-- What the task requires --
Your reproduction of the entries should be exact and should contain no pictures.

======== Given information ========

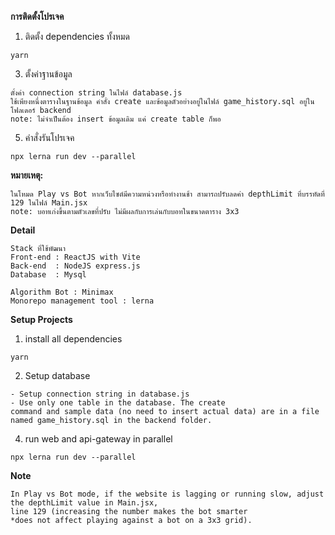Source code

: **การติดตั้งโปรเจค**

1. ติดตั้ง dependencies ทั้งหมด
```
yarn
```
3. ตั้งค่าฐานข้อมูล
```
ตั้งค่า connection string ในไฟล์ database.js
ใช้เพียงหนึ่งตารางในฐานข้อมูล คำสั่ง create และข้อมูลตัวอย่างอยู่ในไฟล์ game_history.sql อยู่ในโฟลเดอร์ backend
note: ไม่จำเป็นต้อง insert ข้อมูลเดิม แค่ create table ก็พอ
```
5. คำสั่งรันโปรเจค
```
npx lerna run dev --parallel
```

**หมายเหตุ:**
```
ในโหมด Play vs Bot หากเว็บไซต์มีความหน่วงหรือทำงานช้า สามารถปรับลดค่า depthLimit ที่บรรทัดที่ 129 ในไฟล์ Main.jsx
note: บอทเก่งขึ้นตามตัวเลขที่ปรับ ไม่มีผลกับการเล่นกับบอทในขนาดตาราง 3x3
```

**Detail**
```
Stack ที่ใช้พัฒนา
Front-end : ReactJS with Vite
Back-end  : NodeJS express.js
Database  : Mysql

Algorithm Bot : Minimax
Monorepo management tool : lerna
```

**Setup Projects**

1. install all dependencies
```
yarn
```
2. Setup database
```
- Setup connection string in database.js
- Use only one table in the database. The create 
command and sample data (no need to insert actual data) are in a file named game_history.sql in the backend folder.
```
4. run web and api-gateway in parallel
```
npx lerna run dev --parallel
```

**Note**
```
In Play vs Bot mode, if the website is lagging or running slow, adjust the depthLimit value in Main.jsx,
line 129 (increasing the number makes the bot smarter
*does not affect playing against a bot on a 3x3 grid).
```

========

-- Output of the exercise --
Source code

: **การติดตั้งโปรเจค**

1. ติดตั้ง dependencies ทั้งหมด
```
yarn
```
3. ตั้งค่าฐานข้อมูล
```
ตั้งค่า connection string ในไฟล์ database.js
ใช้เพียงหนึ่งตารางในฐานข้อมูล คำสั่ง create และข้อมูลตัวอย่างอยู่ในไฟล์ game_history.sql อยู่ในโฟลเดอร์ backend
note: ไม่จำเป็นต้อง insert ข้อมูลเดิม แค่ create table ก็พอ
```
5. คำสั่งรันโปรเจค
```
npx lerna run dev --parallel
```

**หมายเหตุ:**
```
ในโหมด Play vs Bot หากเว็บไซต์มีความหน่วงหรือทำงานช้า สามารถปรับลดค่า depthLimit ที่บรรทัดที่ 129 ในไฟล์ Main.jsx
note: บอทเก่งขึ้นตามตัวเลขที่ปรับ ไม่มีผลกับการเล่นกับบอทในขนาดตาราง 3x3
```

**Detail**
```
Stack ที่ใช้พัฒนา
Front-end : ReactJS with Vite
Back-end  : NodeJS express.js
Database  : Mysql

Algorithm Bot : Minimax
Monorepo management tool : lerna
```

**Setup Projects**

1. install all dependencies
```
yarn
```
2. Setup database
```
- Setup connection string in database.js
- Use only one table in the database. The create 
command and sample data (no need to insert actual data) are in a file named game_history.sql in the backend folder.
```
4. run web and api-gateway in parallel
```
npx lerna run dev --parallel
```

**Note**
```
In Play vs Bot mode, if the website is lagging or running slow, adjust the depthLimit value in Main.jsx,
line 129 (increasing the number makes the bot smarter
*does not affect playing against a bot on a 3x3 grid).
```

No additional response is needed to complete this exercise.